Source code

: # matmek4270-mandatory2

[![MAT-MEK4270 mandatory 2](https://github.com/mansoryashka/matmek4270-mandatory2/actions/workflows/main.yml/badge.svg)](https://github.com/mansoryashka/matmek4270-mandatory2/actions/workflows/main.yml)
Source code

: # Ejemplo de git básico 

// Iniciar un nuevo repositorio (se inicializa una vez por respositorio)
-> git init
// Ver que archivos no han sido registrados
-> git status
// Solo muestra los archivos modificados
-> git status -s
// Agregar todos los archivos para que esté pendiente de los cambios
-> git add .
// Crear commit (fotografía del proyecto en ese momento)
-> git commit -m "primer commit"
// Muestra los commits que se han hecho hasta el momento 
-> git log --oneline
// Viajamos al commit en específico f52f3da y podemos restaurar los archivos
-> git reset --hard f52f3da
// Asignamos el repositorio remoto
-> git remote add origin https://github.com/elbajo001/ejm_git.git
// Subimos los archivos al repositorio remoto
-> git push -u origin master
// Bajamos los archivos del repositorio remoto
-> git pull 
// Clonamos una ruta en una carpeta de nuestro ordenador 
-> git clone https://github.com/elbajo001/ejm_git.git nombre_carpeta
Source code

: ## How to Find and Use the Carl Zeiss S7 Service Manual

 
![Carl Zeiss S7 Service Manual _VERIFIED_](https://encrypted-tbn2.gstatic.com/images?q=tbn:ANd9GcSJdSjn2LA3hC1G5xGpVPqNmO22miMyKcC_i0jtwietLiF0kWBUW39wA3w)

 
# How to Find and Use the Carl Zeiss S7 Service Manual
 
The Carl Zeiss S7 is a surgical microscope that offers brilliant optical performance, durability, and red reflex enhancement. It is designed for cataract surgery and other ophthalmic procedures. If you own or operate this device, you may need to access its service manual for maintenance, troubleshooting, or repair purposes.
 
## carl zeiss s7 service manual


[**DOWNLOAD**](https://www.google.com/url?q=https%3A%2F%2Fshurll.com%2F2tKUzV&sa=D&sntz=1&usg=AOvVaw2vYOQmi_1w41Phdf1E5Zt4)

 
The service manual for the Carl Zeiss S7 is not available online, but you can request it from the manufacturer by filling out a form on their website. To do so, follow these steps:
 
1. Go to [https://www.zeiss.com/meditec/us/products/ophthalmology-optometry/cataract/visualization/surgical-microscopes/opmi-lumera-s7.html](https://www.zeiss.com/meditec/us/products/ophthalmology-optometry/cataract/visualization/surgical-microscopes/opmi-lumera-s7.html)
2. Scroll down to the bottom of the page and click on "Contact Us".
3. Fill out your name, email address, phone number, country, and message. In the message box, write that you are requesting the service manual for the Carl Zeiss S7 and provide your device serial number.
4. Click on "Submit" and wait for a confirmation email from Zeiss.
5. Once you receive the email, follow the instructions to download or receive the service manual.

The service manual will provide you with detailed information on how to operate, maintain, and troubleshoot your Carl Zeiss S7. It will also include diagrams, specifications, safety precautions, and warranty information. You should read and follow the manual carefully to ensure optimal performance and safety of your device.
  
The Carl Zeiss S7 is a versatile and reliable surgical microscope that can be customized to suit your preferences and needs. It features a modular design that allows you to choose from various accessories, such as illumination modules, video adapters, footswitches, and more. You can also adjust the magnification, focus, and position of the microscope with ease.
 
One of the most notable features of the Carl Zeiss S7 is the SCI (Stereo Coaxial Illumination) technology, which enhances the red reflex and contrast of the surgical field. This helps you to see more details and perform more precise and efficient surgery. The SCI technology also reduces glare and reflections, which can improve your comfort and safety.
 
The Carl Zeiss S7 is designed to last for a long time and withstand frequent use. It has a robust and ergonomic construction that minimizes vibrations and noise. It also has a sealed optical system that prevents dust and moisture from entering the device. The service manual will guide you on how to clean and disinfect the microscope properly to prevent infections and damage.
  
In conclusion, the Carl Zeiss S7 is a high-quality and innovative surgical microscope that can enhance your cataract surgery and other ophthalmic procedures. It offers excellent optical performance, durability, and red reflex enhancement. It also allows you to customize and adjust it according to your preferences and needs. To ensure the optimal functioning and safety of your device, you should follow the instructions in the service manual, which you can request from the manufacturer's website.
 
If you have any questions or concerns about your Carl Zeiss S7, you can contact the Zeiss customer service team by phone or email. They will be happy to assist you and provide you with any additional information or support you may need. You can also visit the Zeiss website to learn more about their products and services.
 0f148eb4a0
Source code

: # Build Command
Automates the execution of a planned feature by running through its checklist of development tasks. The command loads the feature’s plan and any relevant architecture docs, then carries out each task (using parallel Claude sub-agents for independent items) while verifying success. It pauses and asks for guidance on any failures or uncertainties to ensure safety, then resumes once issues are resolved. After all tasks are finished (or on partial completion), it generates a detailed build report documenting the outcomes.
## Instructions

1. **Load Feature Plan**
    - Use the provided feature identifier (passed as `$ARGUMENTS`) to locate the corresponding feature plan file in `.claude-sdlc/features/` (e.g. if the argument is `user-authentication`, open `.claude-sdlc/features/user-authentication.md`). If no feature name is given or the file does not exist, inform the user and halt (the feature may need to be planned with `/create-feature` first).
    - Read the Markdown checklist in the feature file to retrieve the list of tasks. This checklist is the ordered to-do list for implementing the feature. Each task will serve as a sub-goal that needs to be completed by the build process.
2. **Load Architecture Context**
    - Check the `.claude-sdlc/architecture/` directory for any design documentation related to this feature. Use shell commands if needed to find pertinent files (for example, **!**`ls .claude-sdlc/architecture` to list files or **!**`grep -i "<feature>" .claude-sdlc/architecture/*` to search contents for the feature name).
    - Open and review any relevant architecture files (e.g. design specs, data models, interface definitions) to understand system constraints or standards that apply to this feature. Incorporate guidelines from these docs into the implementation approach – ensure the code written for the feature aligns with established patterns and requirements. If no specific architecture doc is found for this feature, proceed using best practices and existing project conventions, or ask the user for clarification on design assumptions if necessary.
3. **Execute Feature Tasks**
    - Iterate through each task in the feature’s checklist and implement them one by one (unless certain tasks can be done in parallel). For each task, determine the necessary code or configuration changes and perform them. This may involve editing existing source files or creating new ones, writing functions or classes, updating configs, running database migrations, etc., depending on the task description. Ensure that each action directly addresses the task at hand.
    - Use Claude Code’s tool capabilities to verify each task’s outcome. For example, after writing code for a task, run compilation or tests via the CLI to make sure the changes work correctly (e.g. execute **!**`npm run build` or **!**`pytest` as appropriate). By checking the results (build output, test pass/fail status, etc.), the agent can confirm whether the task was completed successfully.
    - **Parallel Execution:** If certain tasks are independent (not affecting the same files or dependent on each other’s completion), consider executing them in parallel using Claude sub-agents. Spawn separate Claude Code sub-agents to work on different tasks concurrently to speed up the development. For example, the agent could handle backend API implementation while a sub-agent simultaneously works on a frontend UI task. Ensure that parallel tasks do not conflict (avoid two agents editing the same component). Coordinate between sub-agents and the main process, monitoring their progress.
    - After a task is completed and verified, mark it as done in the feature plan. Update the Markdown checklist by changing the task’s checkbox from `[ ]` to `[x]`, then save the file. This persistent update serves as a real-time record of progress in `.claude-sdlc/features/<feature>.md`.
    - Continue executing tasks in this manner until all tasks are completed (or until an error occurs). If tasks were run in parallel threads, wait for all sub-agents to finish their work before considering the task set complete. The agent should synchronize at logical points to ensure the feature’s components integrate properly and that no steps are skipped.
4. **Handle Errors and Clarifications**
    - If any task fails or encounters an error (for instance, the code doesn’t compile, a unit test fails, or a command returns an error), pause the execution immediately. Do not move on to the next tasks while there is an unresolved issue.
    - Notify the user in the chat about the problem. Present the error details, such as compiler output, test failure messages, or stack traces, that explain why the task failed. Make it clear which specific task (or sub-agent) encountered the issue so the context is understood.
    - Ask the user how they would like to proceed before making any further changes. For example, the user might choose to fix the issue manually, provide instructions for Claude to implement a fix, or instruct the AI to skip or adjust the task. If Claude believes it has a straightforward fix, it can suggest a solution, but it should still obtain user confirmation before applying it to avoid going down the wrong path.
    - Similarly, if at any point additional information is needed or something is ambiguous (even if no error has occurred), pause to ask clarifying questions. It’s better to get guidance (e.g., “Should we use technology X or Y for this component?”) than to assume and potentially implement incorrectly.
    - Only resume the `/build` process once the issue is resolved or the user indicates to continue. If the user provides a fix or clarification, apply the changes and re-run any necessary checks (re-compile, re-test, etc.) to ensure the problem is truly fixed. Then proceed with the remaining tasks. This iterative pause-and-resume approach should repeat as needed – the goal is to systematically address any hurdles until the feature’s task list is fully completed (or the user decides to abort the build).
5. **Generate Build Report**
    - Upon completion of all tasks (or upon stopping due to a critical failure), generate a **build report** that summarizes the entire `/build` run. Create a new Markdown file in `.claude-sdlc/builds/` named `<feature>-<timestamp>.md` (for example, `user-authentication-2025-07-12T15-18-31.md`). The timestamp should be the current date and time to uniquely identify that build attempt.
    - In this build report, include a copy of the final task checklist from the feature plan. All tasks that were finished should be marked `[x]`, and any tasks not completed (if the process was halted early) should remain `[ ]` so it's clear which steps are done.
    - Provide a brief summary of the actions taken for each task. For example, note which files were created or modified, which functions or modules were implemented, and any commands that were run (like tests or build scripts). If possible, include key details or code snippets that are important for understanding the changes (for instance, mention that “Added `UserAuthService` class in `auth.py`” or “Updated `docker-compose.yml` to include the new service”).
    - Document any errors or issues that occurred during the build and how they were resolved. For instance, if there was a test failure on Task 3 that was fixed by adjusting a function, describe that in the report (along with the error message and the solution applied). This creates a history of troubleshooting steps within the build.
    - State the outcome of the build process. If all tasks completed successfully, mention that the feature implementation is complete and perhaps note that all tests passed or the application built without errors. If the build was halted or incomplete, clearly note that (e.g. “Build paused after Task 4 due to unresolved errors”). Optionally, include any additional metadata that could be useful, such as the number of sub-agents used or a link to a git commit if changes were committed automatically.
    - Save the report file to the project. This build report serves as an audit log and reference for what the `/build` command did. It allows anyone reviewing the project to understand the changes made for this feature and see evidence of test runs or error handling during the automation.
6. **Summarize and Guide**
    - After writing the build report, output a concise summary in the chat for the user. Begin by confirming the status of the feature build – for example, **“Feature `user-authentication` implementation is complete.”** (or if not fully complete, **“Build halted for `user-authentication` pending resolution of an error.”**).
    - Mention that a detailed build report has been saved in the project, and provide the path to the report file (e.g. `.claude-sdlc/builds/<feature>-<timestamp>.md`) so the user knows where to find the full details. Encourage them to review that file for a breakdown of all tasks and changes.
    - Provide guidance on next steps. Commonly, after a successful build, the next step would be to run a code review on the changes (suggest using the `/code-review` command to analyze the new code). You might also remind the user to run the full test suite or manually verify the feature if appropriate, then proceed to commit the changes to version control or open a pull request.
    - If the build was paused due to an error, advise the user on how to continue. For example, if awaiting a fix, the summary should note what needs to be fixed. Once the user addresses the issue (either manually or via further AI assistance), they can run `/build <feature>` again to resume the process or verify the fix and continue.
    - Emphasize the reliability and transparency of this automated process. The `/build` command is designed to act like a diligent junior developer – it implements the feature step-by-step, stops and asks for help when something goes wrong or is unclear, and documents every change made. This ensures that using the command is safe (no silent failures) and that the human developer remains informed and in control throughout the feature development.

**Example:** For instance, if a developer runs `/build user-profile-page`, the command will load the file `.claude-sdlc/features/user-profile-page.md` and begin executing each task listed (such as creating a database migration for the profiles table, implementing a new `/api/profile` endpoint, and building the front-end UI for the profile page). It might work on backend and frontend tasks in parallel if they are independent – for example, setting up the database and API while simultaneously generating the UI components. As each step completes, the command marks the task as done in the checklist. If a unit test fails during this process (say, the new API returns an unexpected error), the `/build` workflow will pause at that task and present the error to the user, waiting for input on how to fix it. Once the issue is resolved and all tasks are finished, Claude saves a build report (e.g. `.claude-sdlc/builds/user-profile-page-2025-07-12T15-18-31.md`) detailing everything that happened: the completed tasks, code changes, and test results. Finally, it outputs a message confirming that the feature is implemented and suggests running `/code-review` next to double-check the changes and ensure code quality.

Problem: Go back to the listing above. Copy word for word the lines from the one with "- State the" through the one with "6. **Summarize and Guide**", and nothing more.

Task output:
    - State the outcome of the build process. If all tasks completed successfully, mention that the feature implementation is complete and perhaps note that all tests passed or the application built without errors. If the build was halted or incomplete, clearly note that (e.g. “Build paused after Task 4 due to unresolved errors”). Optionally, include any additional metadata that could be useful, such as the number of sub-agents used or a link to a git commit if changes were committed automatically.
    - Save the report file to the project. This build report serves as an audit log and reference for what the `/build` command did. It allows anyone reviewing the project to understand the changes made for this feature and see evidence of test runs or error handling during the automation.
6. **Summarize and Guide**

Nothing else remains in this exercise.